Systematic Review of Dairy Intake and Bone Health: Consolidating Decades of Evidence

The relationship between dairy consumption and skeletal integrity has been a focal point of nutrition research for decades. Over the past thirty‑plus years, investigators have amassed a substantial body of observational, interventional, and mechanistic evidence linking the nutrients in milk, cheese, yogurt, and other dairy products to bone mineral density (BMD), fracture risk, and overall skeletal health across the lifespan. This systematic review synthesizes that evidence, applying contemporary meta‑analytic techniques to quantify the magnitude of effect, explore sources of heterogeneity, and identify gaps that warrant further inquiry. By consolidating findings from diverse study designs and populations, the review offers an evergreen reference for clinicians, policymakers, and researchers interested in the nutritional determinants of bone health.

Background and Rationale

Bone health is a dynamic process governed by the balance between bone formation and resorption. Calcium, phosphorus, high‑quality protein, vitamin K₂, and bioactive peptides—all abundant in dairy—play pivotal roles in mineralization, matrix synthesis, and hormonal regulation. Historically, public health guidelines have emphasized dairy as a primary source of dietary calcium, yet recent debates have questioned the necessity and safety of high dairy intake, citing concerns about saturated fat, lactose intolerance, and potential links to other health outcomes. An up‑to‑date, methodologically rigorous synthesis of the dairy–bone literature is therefore essential to clarify the net benefit (or lack thereof) of dairy consumption for skeletal health.

Objectives

1. Quantify the association between total dairy intake and BMD at clinically relevant sites (lumbar spine, femoral neck, total hip, whole body).
2. Estimate the pooled relative risk (RR) or odds ratio (OR) for incident fractures (hip, vertebral, non‑vertebral) associated with varying levels of dairy consumption.
3. Examine dose‑response relationships and potential thresholds of benefit.
4. Identify effect modifiers (age, sex, menopausal status, baseline calcium intake, vitamin D status, type of dairy product).
5. Assess the quality of evidence using GRADE and explore publication bias.

Methods

Search Strategy

A comprehensive search of MEDLINE, Embase, Cochrane CENTRAL, Scopus, and Web of Science was performed for articles published from January 1980 to June 2025. Search terms combined synonyms for “dairy” (milk, cheese, yogurt, fermented dairy, dairy products) with bone‑related outcomes (bone mineral density, osteoporosis, fracture, skeletal health). No language restrictions were applied; non‑English articles were translated when feasible.

Eligibility Criteria

• Inclusion: Randomized controlled trials (RCTs), prospective cohort studies, and case‑control studies reporting quantitative measures of dairy intake and at least one bone health outcome.
• Exclusion: Cross‑sectional studies lacking temporality, studies focusing exclusively on fortified non‑dairy calcium sources, and trials where dairy was part of a multi‑component intervention without a dairy‑only arm.

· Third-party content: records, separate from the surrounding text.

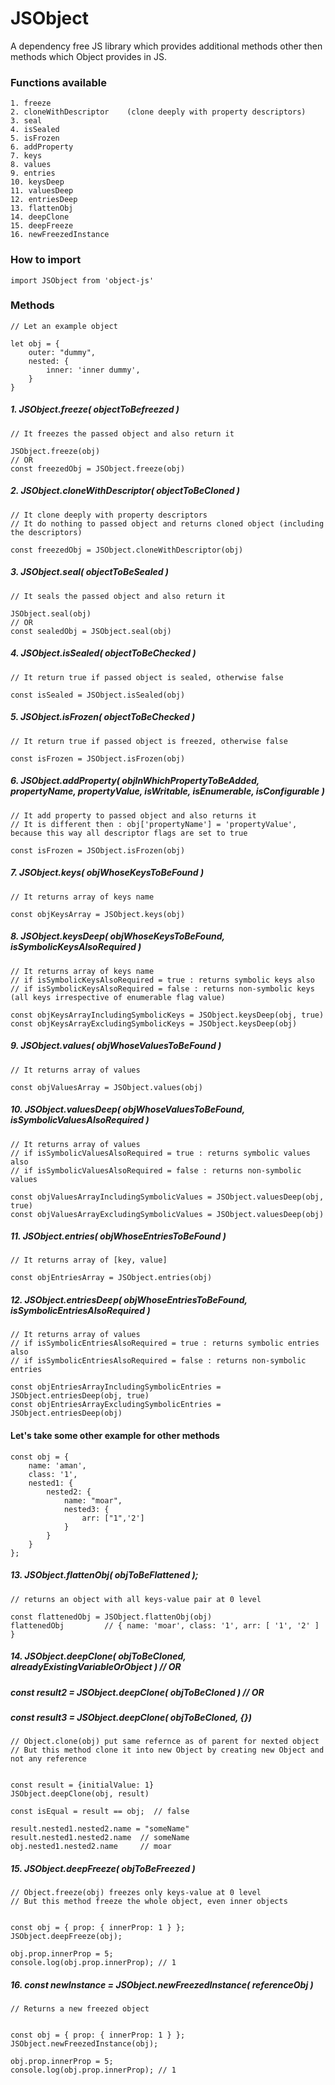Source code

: # JSObject
A dependency free JS library which provides additional methods other then methods which Object provides in JS.

### Functions available
```
1. freeze
2. cloneWithDescriptor    (clone deeply with property descriptors)
3. seal
4. isSealed
5. isFrozen
6. addProperty
7. keys
8. values
9. entries
10. keysDeep
11. valuesDeep
12. entriesDeep
13. flattenObj
14. deepClone
15. deepFreeze
16. newFreezedInstance
```

### How to import
```
import JSObject from 'object-js'
```

### Methods

```
// Let an example object

let obj = {
    outer: "dummy",
    nested: {
        inner: 'inner dummy',
    }
}
```
##### 1. JSObject.freeze( objectToBefreezed )
```
// It freezes the passed object and also return it

JSObject.freeze(obj)
// OR
const freezedObj = JSObject.freeze(obj)
```

##### 2. JSObject.cloneWithDescriptor( objectToBeCloned )
```
// It clone deeply with property descriptors
// It do nothing to passed object and returns cloned object (including the descriptors)

const freezedObj = JSObject.cloneWithDescriptor(obj)
```

##### 3. JSObject.seal( objectToBeSealed )
```
// It seals the passed object and also return it

JSObject.seal(obj)
// OR
const sealedObj = JSObject.seal(obj)
```

##### 4. JSObject.isSealed( objectToBeChecked )
```
// It return true if passed object is sealed, otherwise false

const isSealed = JSObject.isSealed(obj)
```

##### 5. JSObject.isFrozen( objectToBeChecked )
```
// It return true if passed object is freezed, otherwise false

const isFrozen = JSObject.isFrozen(obj)
```

##### 6. JSObject.addProperty( objInWhichPropertyToBeAdded, propertyName, propertyValue, isWritable, isEnumerable, isConfigurable )
```
// It add property to passed object and also returns it
// It is different then : obj['propertyName'] = 'propertyValue', because this way all descriptor flags are set to true

const isFrozen = JSObject.isFrozen(obj)
```

##### 7. JSObject.keys( objWhoseKeysToBeFound )
```
// It returns array of keys name

const objKeysArray = JSObject.keys(obj)
```

##### 8. JSObject.keysDeep( objWhoseKeysToBeFound, isSymbolicKeysAlsoRequired )
```
// It returns array of keys name
// if isSymbolicKeysAlsoRequired = true : returns symbolic keys also
// if isSymbolicKeysAlsoRequired = false : returns non-symbolic keys (all keys irrespective of enumerable flag value)

const objKeysArrayIncludingSymbolicKeys = JSObject.keysDeep(obj, true)
const objKeysArrayExcludingSymbolicKeys = JSObject.keysDeep(obj)
```

##### 9. JSObject.values( objWhoseValuesToBeFound )
```
// It returns array of values

const objValuesArray = JSObject.values(obj)
```

##### 10. JSObject.valuesDeep( objWhoseValuesToBeFound, isSymbolicValuesAlsoRequired )
```
// It returns array of values
// if isSymbolicValuesAlsoRequired = true : returns symbolic values also
// if isSymbolicValuesAlsoRequired = false : returns non-symbolic values

const objValuesArrayIncludingSymbolicValues = JSObject.valuesDeep(obj, true)
const objValuesArrayExcludingSymbolicValues = JSObject.valuesDeep(obj)
```

##### 11. JSObject.entries( objWhoseEntriesToBeFound )
```
// It returns array of [key, value]

const objEntriesArray = JSObject.entries(obj)
```

##### 12. JSObject.entriesDeep( objWhoseEntriesToBeFound, isSymbolicEntriesAlsoRequired )
```
// It returns array of values
// if isSymbolicEntriesAlsoRequired = true : returns symbolic entries also
// if isSymbolicEntriesAlsoRequired = false : returns non-symbolic entries

const objEntriesArrayIncludingSymbolicEntries = JSObject.entriesDeep(obj, true)
const objEntriesArrayExcludingSymbolicEntries = JSObject.entriesDeep(obj)
```

#### Let's take some other example for other methods
```
const obj = {
    name: 'aman',  
    class: '1',  
    nested1: { 
        nested2: { 
            name: "moar", 
            nested3: { 
                arr: ["1",'2'] 
            } 
        } 
    } 
}; 
```
##### 13. JSObject.flattenObj( objToBeFlattened );
```
// returns an object with all keys-value pair at 0 level

const flattenedObj = JSObject.flattenObj(obj)
flattenedObj         // { name: 'moar', class: '1', arr: [ '1', '2' ] }
```

##### 14. JSObject.deepClone( objToBeCloned, alreadyExistingVariableOrObject )     // OR
##### const result2 = JSObject.deepClone( objToBeCloned )                          // OR
##### const result3 = JSObject.deepClone( objToBeCloned, {}) 

```
// Object.clone(obj) put same refernce as of parent for nexted object
// But this method clone it into new Object by creating new Object and not any reference


const result = {initialValue: 1}
JSObject.deepClone(obj, result)

const isEqual = result == obj;  // false 

result.nested1.nested2.name = "someName"  
result.nested1.nested2.name  // someName 
obj.nested1.nested2.name     // moar 
```

##### 15. JSObject.deepFreeze( objToBeFreezed )

```
// Object.freeze(obj) freezes only keys-value at 0 level
// But this method freeze the whole object, even inner objects


const obj = { prop: { innerProp: 1 } };
JSObject.deepFreeze(obj);

obj.prop.innerProp = 5;
console.log(obj.prop.innerProp); // 1  
```

##### 16. const newInstance = JSObject.newFreezedInstance( referenceObj )
```
// Returns a new freezed object


const obj = { prop: { innerProp: 1 } };
JSObject.newFreezedInstance(obj);

obj.prop.innerProp = 5;
console.log(obj.prop.innerProp); // 1  
```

Data Extraction and Quality Assessment

Two reviewers independently extracted data on study design, participant characteristics, dairy exposure (type, amount, frequency), outcome measures, follow‑up duration, and covariate adjustment. Risk of bias was evaluated using the Cochrane RoB 2 tool for RCTs and the Newcastle‑Ottawa Scale for observational studies. Discrepancies were resolved by consensus or a third reviewer.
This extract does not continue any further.